Ülkeler arasındaki ilişkileri dengelemek gibi bir amacın olmadığını kaydeden Çavuşoğlu, "Mısır'la diplomatik ilişkileri kesmek, özellikle darbe sonrasında bizim kararımızdı. Biz bunun doğru ya da yanlış olduğunu söylemiyoruz. Bu bizim kararımız. Yine aynı şekilde İsrail'de yeni bir Cumhurbaşkanı ve yeni bir hükümet kuruldu. Bundan yararlanarak ilişkileri normalleştirmeye başladık. Bu normalleştirmenin Filistin davasına bir ihanet ya da bunun pahasına olduğunu düşünmek yanlış olur. Ama bu normalleşme karşılıklı her iki tarafa da destek veriyor. Yani sadece Türkiye ve İsrail arasında değil bölge için mesela Mısır hem Arap dünyası için hem Akdeniz dünyası için Müslüman dünya için Afrika için önemli bir ülke hepimiz için önemli. Dolayısıyla mevcut koşulları değerlendirdiğimizde bizim bölgemiz özellikle de bu bölgenin iyi ilişkilere ihtiyacı var. Türkiye ve Mısır arasında ilişkiler kurulmalı. Dolayısıyla bizim bunu dengeleme gibi herhangi bir sorunumuz yok. Eğer siz açıksanız, adilseniz, İsrail bizim bu konudaki pozisyonumuzu net bir biçimde biliyor. Filistin'le ilgili konumumuzun değişmeyeceğini biliyorlar. Cumhurbaşkanımız tabii ki Cumhurbaşkanı aradığında gerçekten son derece iyi sonuçlar verdi. İsrail, burada kimsenin bir saldırı yapmaması gerektiğini ve özellikle de ramazanın son on gününde bir barış ortamı olmasını destekledi. Diyalog bu anlamda hepimize yararlı oldu. Yani bunu dengelemek gibi herhangi bir endişemiz yok"

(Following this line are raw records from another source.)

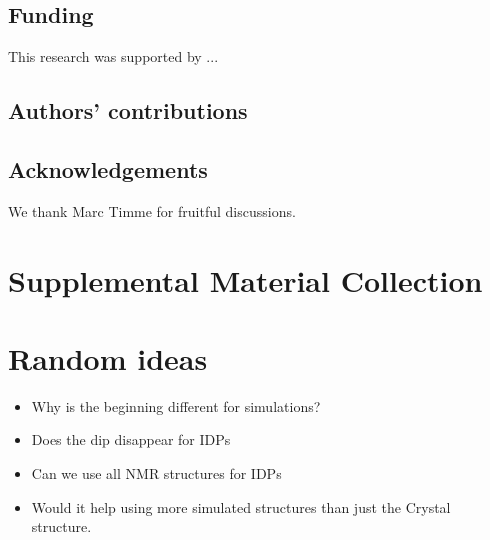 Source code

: \documentclass[
reprint,
twocolumn,
amsmath,amssymb,superscriptaddress,aps,
pre]{revtex4-1}
\begin{document}
\subsection{Funding}
This research was supported by ...
\subsection{Authors' contributions}

\subsection{Acknowledgements}
We thank Marc Timme for fruitful discussions.




\appendix
\section{Supplemental Material Collection}
\section{Random ideas}
\begin{itemize}
    \item Why is the beginning different for simulations?
    \item Does the dip disappear for IDPs
    \item Can we use all NMR structures for IDPs
    \item Would it help using more simulated structures than just the Crystal structure. 
\end{itemize}
\end{document}
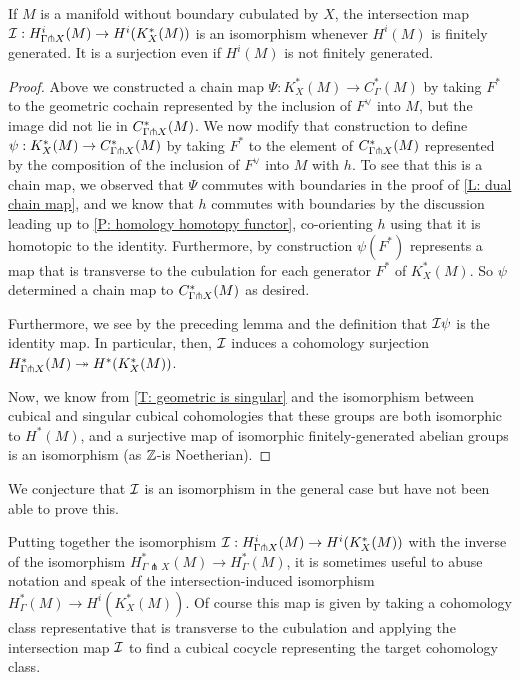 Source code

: \begin{theorem}\label{T: intersection qi}
If $M$ is a manifold without boundary cubulated by $X$, the intersection map $\mathcal{I}: H^i_{\Gamma\pitchfork X}(M)\to H^i(K_X^*(M))$ is an isomorphism whenever $H^i(M)$ is finitely generated. It is a surjection even if $H^i(M)$ is not finitely generated.
\end{theorem}
\begin{proof}
Above we constructed a chain map $\Psi:K_X^*(M)\to C_\Gamma^*(M)$ by taking $F^*$ to the geometric cochain represented by the inclusion of $F^\vee$ into $M$, but the image did not lie in $C^*_{\Gamma\pitchfork X}(M)$. We now modify that construction to define $\psi:K_X^*(M)\to C_{\Gamma\pitchfork X}^*(M)$ by taking $F^*$ to the element of $C^*_{\Gamma\pitchfork X}(M)$ represented by the composition of the inclusion of $F^\vee$ into $M$ with $h$. To see that this is a chain map, we observed that $\Psi$ commutes with boundaries in the proof of \cref{L: dual chain map}, and we know that $h$ commutes with boundaries by the discussion leading up to \cref{P: homology homotopy functor}, co-orienting $h$ using that it is homotopic to the identity. Furthermore, by construction $\psi(F^*)$ represents a map that is transverse to the cubulation for each generator $F^*$ of $K_X^*(M)$. So $\psi$ determined a chain map to $C_{\Gamma\pitchfork X}^*(M)$ as desired.

 Furthermore, we see by the preceding lemma and the definition that $\mathcal{I}\psi$ is the identity map. In particular, then, $\mathcal{I}$ induces a cohomology surjection  $H^*_{\Gamma\pitchfork X}(M)\twoheadrightarrow H^*(K_X^*(M))$.

Now, we know from \cref{T: geometric is singular} and the isomorphism between cubical and singular cubical cohomologies that these groups are both isomorphic to $H^*(M)$, and a surjective map of isomorphic finitely-generated abelian groups is an isomorphism (as $\mathbb{Z}$-is Noetherian).
\end{proof}

We conjecture that $\mathcal{I}$ is an isomorphism in the general case but have not been able to prove this.


\begin{remark}\label{R: intersection map extension}
Putting together the isomorphism  $\mathcal{I}: H^i_{\Gamma\pitchfork X}(M)\to H^i(K_X^*(M))$ with the inverse of the isomorphism $H^*_{\Gamma \pitchfork X}(M)\to  H^*_\Gamma(M)$, it is sometimes useful to abuse notation and speak of the intersection-induced isomorphism
 $H^*_\Gamma(M)\to H^i(K_X^*(M))$. Of course this map is given by taking a cohomology class representative that is transverse to the cubulation and applying the intersection map $\mathcal{I}$ to find a cubical cocycle representing the target cohomology class.
\end{remark}




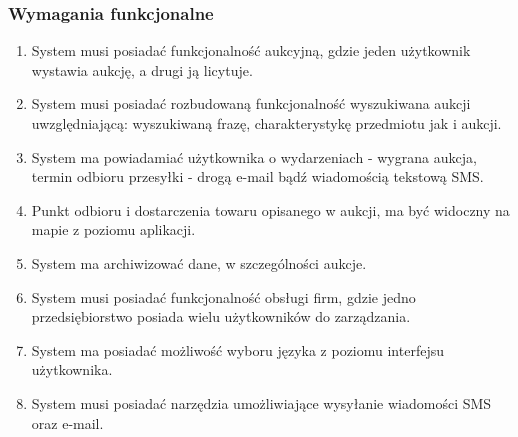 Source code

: \documentclass[10pt,titlepage]{article} %
\begin{document}
\subsubsection{Wymagania funkcjonalne}
\begin{enumerate}[1.]
\item System musi posiadać funkcjonalność aukcyjną, gdzie jeden użytkownik wystawia aukcję, a drugi ją licytuje.
\item System musi posiadać rozbudowaną funkcjonalność wyszukiwana aukcji uwzględniającą: wyszukiwaną frazę, charakterystykę przedmiotu jak i aukcji.
\item System ma powiadamiać użytkownika o wydarzeniach - wygrana aukcja, termin odbioru przesyłki - drogą e-mail bądź wiadomością tekstową SMS.
\item Punkt odbioru i dostarczenia towaru opisanego w aukcji, ma być widoczny na mapie z poziomu aplikacji.
\item System ma archiwizować dane, w szczególności aukcje.
\item System musi posiadać funkcjonalność obsługi firm, gdzie jedno przedsiębiorstwo posiada wielu użytkowników do zarządzania.
\item System ma posiadać możliwość wyboru języka z poziomu interfejsu użytkownika.
\item System musi posiadać narzędzia umożliwiające wysyłanie wiadomości SMS oraz e-mail.

\end{enumerate}
\end{document}
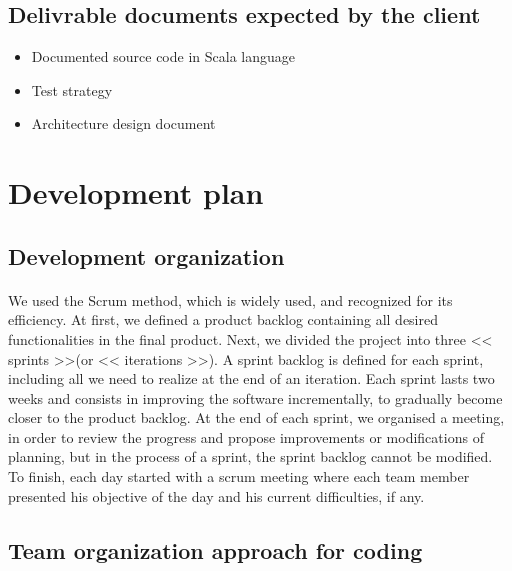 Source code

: \documentclass{report}
\begin{document}
\subsection{Delivrable documents expected by the client}

\vspace{1.5mm}
\begin{itemize}
\item Documented source code in Scala language\vspace{1mm}
\item Test strategy\vspace{1mm}
\item Architecture design document\vspace{1mm}
\end{itemize}

\section{Development plan}

\subsection{Development organization}

\paragraph{}
\hspace{4mm}We used the Scrum method, which is widely used, 
and recognized for its efficiency. At first, 
we defined a product backlog containing all desired 
functionalities in the final product. Next, we divided the project into three
 << sprints >>(or << iterations >>). A sprint backlog is defined for 
each sprint, including all we need to realize at the end of an 
iteration. Each sprint lasts two weeks and consists in improving the 
software incrementally, to gradually become closer to the product backlog. 
At the end of each sprint, we organised a meeting, in order to 
review the progress and propose improvements or modifications
 of planning, but in the process of a sprint, the sprint backlog cannot be modified.
 To finish, each day started with a scrum meeting where each team member presented his objective of the day
 and his current difficulties, if any.

\subsection{Team organization approach for coding}
\end{document}
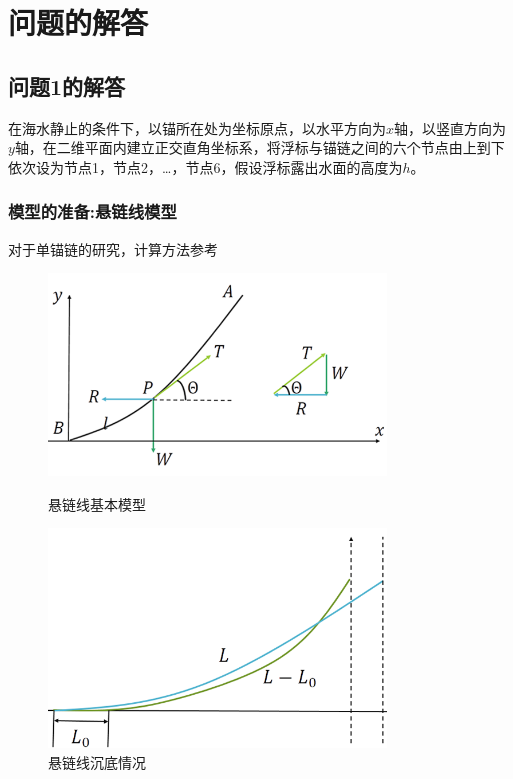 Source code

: \documentclass{cumcm}
\begin{document}
\section{问题的解答}
\subsection{问题1的解答}
在海水静止的条件下，以锚所在处为坐标原点，以水平方向为$x$轴，以竖直方向为$y$轴，在二维平面内建立正交直角坐标系，将浮标与锚链之间的六个节点由上到下依次设为节点1，节点2，\dots，节点6，假设浮标露出水面的高度为$h$。

\subsubsection{模型的准备:悬链线模型}\label{model}
对于单锚链的研究，计算方法参考\cite{seaStructure}\par 
\begin{figure}[h]
  \begin{minipage}[t]{0.5\linewidth}   
    \centering   
    \includegraphics[width=0.8\textwidth]{img/rope_strength.png}   
    \caption{悬链线基本模型}   
    \label{fig:rope_strength}   
  \end{minipage}   
   \begin{minipage}[t]{0.5\linewidth} %
      \centering   
      \includegraphics[width=0.8\textwidth]{img/rope_dif.png}   
      \caption{悬链线沉底情况}   
      \label{fig:rope_lying}   
    \end{minipage} 
\end{figure}
\end{document}
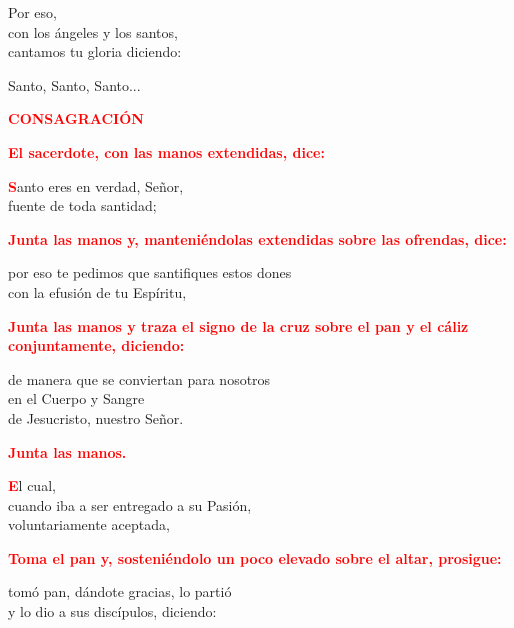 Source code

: \documentclass[12pt, letterpaper]{report}
\begin{document}
Por eso, \\
con los \'angeles y los santos, \\
cantamos tu gloria diciendo: \newline

Santo, Santo, Santo...

\newpage

\Large {\bfseries \textcolor{red}{CONSAGRACI\'ON}} \newline

\large{\bfseries \textcolor{red}{El sacerdote, con las manos extendidas, dice:}}

\lettrine[lines=1]{\bfseries \textcolor{red}{S}}{}\Large anto eres en verdad, Se\~nor,\\
fuente de toda santidad;\newline

\large{\bfseries \textcolor{red}{Junta las manos y, manteni\'endolas extendidas sobre las ofrendas, dice:}}\newline

\Large por eso te pedimos que santifiques estos dones\\
con la efusi\'on de tu Esp\'iritu,\newline

\large{\bfseries \textcolor{red}{Junta las manos y traza el signo de la cruz sobre el pan y el c\'aliz conjuntamente, diciendo:}}\newline

\Large de manera que se conviertan para nosotros\\
en el Cuerpo y \Huge{\textcolor{red}{}} \Large Sangre\\
de Jesucristo, nuestro Se\~nor.\newline

\large{\bfseries \textcolor{red}{Junta las manos.}}

\lettrine[lines=1]{\bfseries \textcolor{red}{E}}{}\Large l cual,\\
cuando iba a ser entregado a su Pasi\'on,\\
voluntariamente aceptada,\newline

\large{\bfseries \textcolor{red}{Toma el pan y, sosteni\'endolo un poco elevado sobre el altar, prosigue:}}\newline

\Large tom\'o pan, d\'andote gracias, lo parti\'o\\
y lo dio a sus disc\'ipulos, diciendo:\newline
\end{document}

"Esad, 11 yıldır bu savaşı devam ettiriyor. Ve bu krizin, bu problemin hepimizin üstünde önemli etkileri var. Bir Akdeniz boyutu var tabii ki komşu ülkelerde mülteciler var. Yine Lübnan'da da çok büyük sorunlara yol açıyor bu durum. Güvenlikle ilgili sorunlar, terörizm PKK YPG bölmeye çalışıyor ve toprak bütünlüğünü bölmeye çalışıyor. Buradaki tabii ki ılımlı muhalefetle ilgili olarak Birleşmiş Milletler Güvenlik Konseyi'nin de tanımış olduğu tüm dünyanın tanımış olduğu bu muhalefetle rejim arasında mutlaka ilişkiler devam ediyor. Bizim bu anlamda rejimle de daha yapıcı bir diyalog kurmamız gerekiyor. Hem anayasal komitesi hem de Astana formatı içerisindeki toplantılarda bulunmamız gerekiyor. Aynı şekilde rejimle de bir angajmanı girmemiz gerekli. Çünkü mültecilerin geri dönmesi için bunun gönüllü bir biçimde güvenli ve onurlu bir biçimde yapılabilmesi için bu önemli. Suriyelileri geri dönmeye zorlayamayız. Herhangi bir baskı yapamayız. Bunu mutlaka gönüllü olması gerekiyor. Tabii aynı zamanda biz terörist örgütlerle ilgili olarak da mücadelemizi sürdürmeliyiz. Ayrımcılık olmadan bunu sürdürmemiz lazım. Bu değerlendirmeleri ümit ediyorum ki rejimle algılar ve ülkede daha kalıcı bir barış kurulabilir. Gerçekçi olmamız lazım"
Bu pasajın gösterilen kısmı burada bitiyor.